Another speaker presented the case of the counter façade of the upper church of Saint Francis in Assisi, which was ruined after the last earthquake. In fact, the re-painting, suggested by Cordaro’s ideas, of the vaulting-rib with red tempera to re-integrate areas of loss, produced a fake by trying to resuscitate the lost “original.”

The importance of the observer’s glance was also addressed by doctor Mette Moltesen. She spoke about the latest restorations of classical sculptures in the Carlsberg Glyptotek, and in particularly about the so-called Sciarra Amazon. She showed how the lost parts of this Roman sculpture were moved, replaced and changed during the years, changing the statue’s pose. This happened in order to follow mainly aesthetic – and not philological – demands. Prof. Moltesen plainly spoke about “faking fragments” to make an object more pleasing for the museum visitors, highlighting that people (and their money) influence both art history and restoration.

Only Prof. Giovanni Romano (University of Turin), talked about – and praised – Mrs. Brambilla’s work on Leonardo’s Cenacolo, underscoring the real danger of “accanimento terapeutico” (aggressive therapy) on artworks. An artwork – like a sick person – has rights that art historians and especially restorers have to consider. Prof. Romano also focused on the importance of considering documents and contemporary sources for a proper vision of the artwork, as a means of recovering the period glance. Actually, for Prof. Romano there are no immovable rules for restoration, but rather each artwork gives the rules for its own restoration.

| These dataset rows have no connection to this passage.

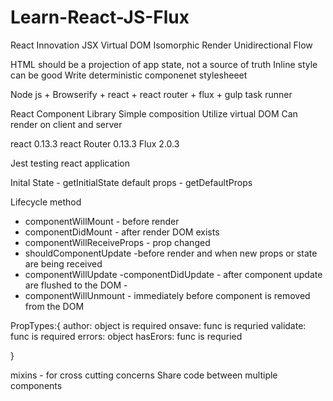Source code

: # Learn-React-JS-Flux

React Innovation
	JSX
	Virtual DOM
	Isomorphic Render
	Unidirectional Flow

HTML should be a projection of app state, not a source of truth
Inline style can be good
Write deterministic componenet stylesheeet

Node js  + Browserify + react + react router + flux + gulp task runner

React
	Component Library
	Simple composition
	Utilize virtual DOM
	Can render on client and server

react 0.13.3
react Router 0.13.3
Flux 2.0.3

Jest testing react application

Inital State - getInitialState
default props - getDefaultProps

Lifecycle method
- componentWillMount - before render
- componentDidMount  - after render DOM exists
- componentWillReceiveProps - prop changed
- shouldComponentUpdate  -before render and when new props or state are being received
- componentWillUpdate
-componentDidUpdate  - after component update are flushed to the DOM -
- componentWillUnmount - immediately before component is removed from the DOM

PropTypes:{
 author:  object is required
 onsave: func is requried
 validate: func is required
 errors: object
hasErors: func is requried

}

mixins - for cross cutting concerns
Share code between multiple components

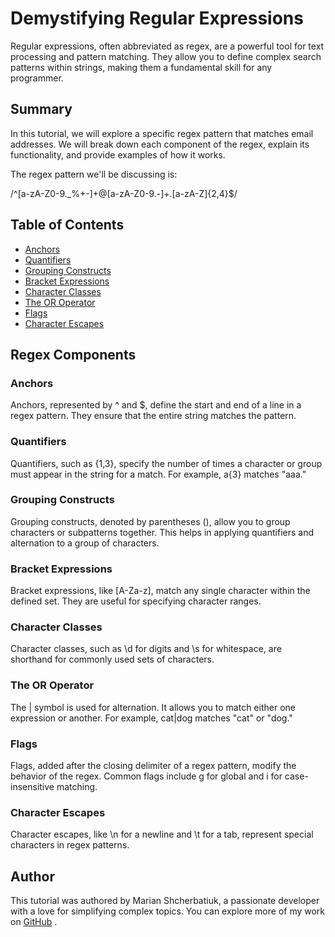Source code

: # Demystifying Regular Expressions

Regular expressions, often abbreviated as regex, are a powerful tool for text processing and pattern matching. They allow you to define complex search patterns within strings, making them a fundamental skill for any programmer.

## Summary

In this tutorial, we will explore a specific regex pattern that matches email addresses. We will break down each component of the regex, explain its functionality, and provide examples of how it works.

The regex pattern we'll be discussing is:


/^[a-zA-Z0-9._%+-]+@[a-zA-Z0-9.-]+\.[a-zA-Z]{2,4}$/

## Table of Contents

- [Anchors](#anchors)
- [Quantifiers](#quantifiers)
- [Grouping Constructs](#grouping-constructs)
- [Bracket Expressions](#bracket-expressions)
- [Character Classes](#character-classes)
- [The OR Operator](#the-or-operator)
- [Flags](#flags)
- [Character Escapes](#character-escapes)

## Regex Components

### Anchors
Anchors, represented by ^ and $, define the start and end of a line in a regex pattern. They ensure that the entire string matches the pattern.
### Quantifiers
Quantifiers, such as {1,3}, specify the number of times a character or group must appear in the string for a match. For example, a{3} matches "aaa."
### Grouping Constructs
Grouping constructs, denoted by parentheses (), allow you to group characters or subpatterns together. This helps in applying quantifiers and alternation to a group of characters.
### Bracket Expressions
Bracket expressions, like [A-Za-z], match any single character within the defined set. They are useful for specifying character ranges.
### Character Classes
Character classes, such as \d for digits and \s for whitespace, are shorthand for commonly used sets of characters.
### The OR Operator
The | symbol is used for alternation. It allows you to match either one expression or another. For example, cat|dog matches "cat" or "dog."
### Flags
Flags, added after the closing delimiter of a regex pattern, modify the behavior of the regex. Common flags include g for global and i for case-insensitive matching.
### Character Escapes
Character escapes, like \n for a newline and \t for a tab, represent special characters in regex patterns.
## Author
This tutorial was authored by Marian Shcherbatiuk, a passionate developer with a love for simplifying complex topics. You can explore more of my work on [GitHub](https://github.com/shcherbatiuk17)
.
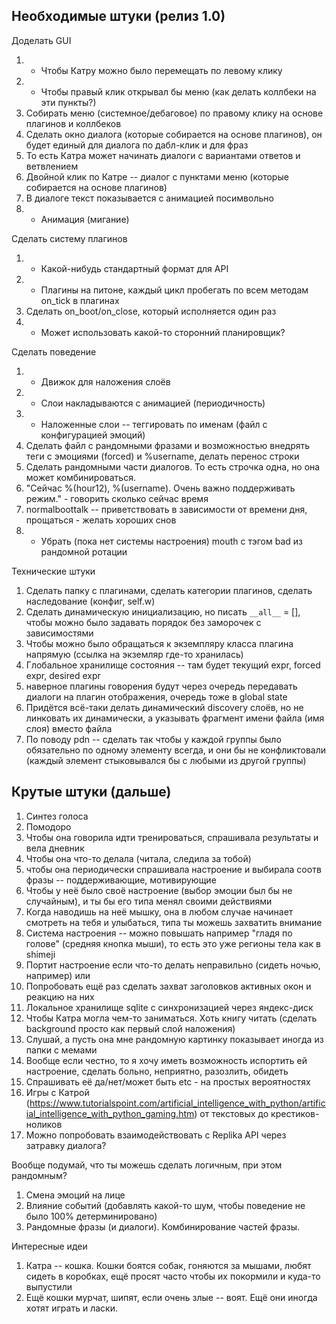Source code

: ## Необходимые штуки (релиз 1.0)
Доделать GUI
1. + Чтобы Катру можно было перемещать по левому клику
2. + Чтобы правый клик открывал бы меню (как делать коллбеки на эти пункты?)
3. Собирать меню (системное/дебаговое) по правому клику на основе плагинов и коллбеков
4. Сделать окно диалога (которые собирается на основе плагинов), он будет единый для диалога по дабл-клик и для фраз
5. То есть Катра может начинать диалоги с вариантами ответов и ветвлением
6. Двойной клик по Катре -- диалог с пунктами меню (которые собирается на основе плагинов)
7. В диалоге текст показывается с анимацией посимвольно
8. + Анимация (мигание)

Сделать систему плагинов
1. + Какой-нибудь стандартный формат для API
2. + Плагины на питоне, каждый цикл пробегать по всем методам on_tick в плагинах
3. Сделать on_boot/on_close, который исполняется один раз
4. + Может использовать какой-то сторонний планировщик?

Сделать поведение
1. + Движок для наложения слоёв
2. + Слои накладываются с анимацией (периодичность)
3. + Наложенные слои -- теггировать по именам (файл с конфигурацией эмоций)
4. Сделать файл с рандомными фразами и возможностью внедрять теги с эмоциями (forced) и %username, делать перенос строки
5. Сделать рандомными части диалогов. То есть строчка одна, но она может комбинироваться.
6. "Сейчас %(hour12), %(username). Очень важно поддерживать режим." - говорить сколько сейчас время
7. normalboottalk -- приветствовать в зависимости от времени дня, прощаться - желать хороших снов
8. + Убрать (пока нет системы настроения) mouth с тэгом bad из рандомной ротации

Технические штуки
1. Сделать папку с плагинами, сделать категории плагинов, сделать наследование (конфиг, self.w)
2. Сделать динамическую инициализацию, но писать `__all__` = [], чтобы можно было задавать порядок без заморочек с зависимостями
3. Чтобы можно было обращаться к экземпляру класса плагина напрямую (ссылка на экземляр где-то хранилась)
4. Глобальное хранилище состояния -- там будет текущий expr, forced expr, desired expr
5. наверное плагины говорения будут через очередь передавать диалоги на плагин отображения, очередь тоже в global state
6. Придётся всё-таки делать динамический discovery слоёв, но не линковать их динамически, а указывать фрагмент имени файла (имя слоя) вместо файла
7. По поводу pdn -- сделать так чтобы у каждой группы было обязательно по одному элементу всегда, и они бы не конфликтовали (каждый элемент стыковывался бы с любыми из другой группы)


## Крутые штуки (дальше)
1. Синтез голоса
2. Помодоро
3. Чтобы она говорила идти тренироваться, спрашивала результаты и вела дневник
4. Чтобы она что-то делала (читала, следила за тобой)
5. чтобы она периодически спрашивала настроение и выбирала соотв фразы -- поддерживающие, мотивирующие
6. Чтобы у неё было своё настроение (выбор эмоции был бы не случайным), и ты бы его типа менял своими действиями
7. Когда наводишь на неё мышку, она в любом случае начинает смотреть на тебя и улыбаться, типа ты можешь захватить внимание
8. Система настроения -- можно повышать например "гладя по голове" (средняя кнопка мыши), то есть это уже регионы тела как в shimeji
9. Портит настроение если что-то делать неправильно (сидеть ночью, например) или 
10. Попробовать ещё раз сделать захват заголовков активных окон и реакцию на них
11. Локальное хранилище sqlite с синхронизацией через яндекс-диск
12. Чтобы Катра могла чем-то заниматься. Хоть книгу читать (сделать background просто как первый слой наложения)
13. Слушай, а пусть она мне рандомную картинку показывает иногда из папки с мемами
14. Вообще если честно, то я хочу иметь возможность испортить ей настроение, сделать больно, неприятно, разозлить, обидеть
15. Спрашивать её да/нет/может быть etc - на простых вероятностях
16. Игры с Катрой (https://www.tutorialspoint.com/artificial_intelligence_with_python/artificial_intelligence_with_python_gaming.htm) от текстовых до крестиков-ноликов
17. Можно попробовать взаимодействовать с Replika API через затравку диалога?

Вообще подумай, что ты можешь сделать логичным, при этом рандомным?
1. Смена эмоций на лице
2. Влияние событий (добавлять какой-то шум, чтобы поведение не было 100% детерминировано)
3. Рандомные фразы (и диалоги). Комбинирование частей фразы.

Интересные идеи
1. Катра -- кошка. Кошки боятся собак, гоняются за мышами, любят сидеть в коробках, ещё просят часто чтобы их покормили и куда-то выпустили
2. Ещё кошки мурчат, шипят, если очень злые -- воят. Ещё они иногда хотят играть и ласки.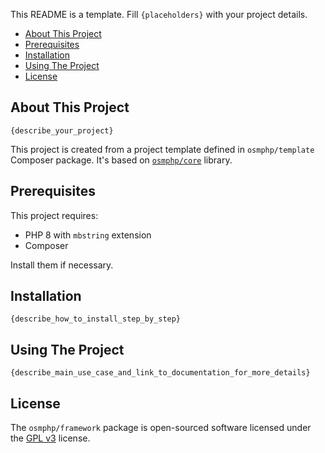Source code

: This README is a template. Fill `{placeholders}` with your project details.

* [About This Project](#about-this-project) 
* [Prerequisites](#prerequisites) 
* [Installation](#installation) 
* [Using The Project](#using-the-project)
* [License](#license)

## About This Project

`{describe_your_project}`

This project is created from a project template defined in `osmphp/template` 
Composer package. It's based on [`osmphp/core`](https://osmphp.com/docs/core/v0.5.html) library.

## Prerequisites

This project requires:

* PHP 8 with `mbstring` extension
* Composer

Install them if necessary.

## Installation

`{describe_how_to_install_step_by_step}`

## Using The Project

`{describe_main_use_case_and_link_to_documentation_for_more_details}`

## License

The `osmphp/framework` package is open-sourced software licensed under the [GPL v3](LICENSE) license.

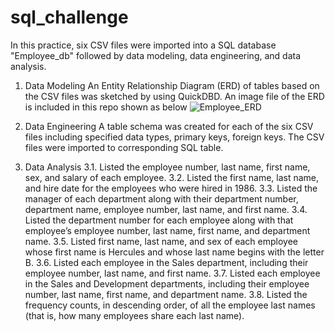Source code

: # sql_challenge
In this practice, six CSV files were imported into a SQL database "Employee_db" followed by data modeling, data engineering, and data analysis. 

1. Data Modeling 
An Entity Relationship Diagram (ERD) of tables based on the CSV files was sketched by using QuickDBD. An image file of the ERD is included in this repo shown as below
![Employee_ERD](Employee_ERD-1.png)

2. Data Engineering 
A table schema was created for each of the six CSV files including specified data types, primary keys, foreign keys. The CSV files were imported to corresponding SQL table. 

3. Data Analysis
3.1.	Listed the employee number, last name, first name, sex, and salary of each employee.
3.2.	Listed the first name, last name, and hire date for the employees who were hired in 1986.
3.3.	Listed the manager of each department along with their department number, department name, employee number, last name, and first name.
3.4.	Listed the department number for each employee along with that employee’s employee number, last name, first name, and department name.
3.5.	Listed first name, last name, and sex of each employee whose first name is Hercules and whose last name begins with the letter B.
3.6.	Listed each employee in the Sales department, including their employee number, last name, and first name.
3.7.	Listed each employee in the Sales and Development departments, including their employee number, last name, first name, and department name.
3.8.	Listed the frequency counts, in descending order, of all the employee last names (that is, how many employees share each last name).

The second day was devoted to introducing the huge ResI (REStauratori Italiani) project. This interesting project was born in March 1995, during a workshop about Giovanni Secco Suardo in Bergamo. Prof. Marisa Dalai Emiliani (University of Rome, “La Sapienza”) promoted an Italian restorers’ database and biographical dictionary from 1750 to 1950. Thanks to financial support from many banks and institutions, a specific data system was created and the ResI project started. Today, teams of young students (art historians, archivists and DP experts) from the universities of Rome, Siena, Turin, Pisa and Udine – under the direction of Prof. Giuseppe Basile (Istituto Centrale del Restauro) and the supervision of professors Orietta Rossi Pinelli, Bernardina Sani, Michela di Macco, Clara Baracchini and Donata Levi – are at work to record information about Italian restorers and their works for the ResI program. Finally, all the ResI information will be available on the internet beginning this year. This is an important cultural initiative to improve our knowledge of restoration in Italy and its methods… and also to further understand its many errors.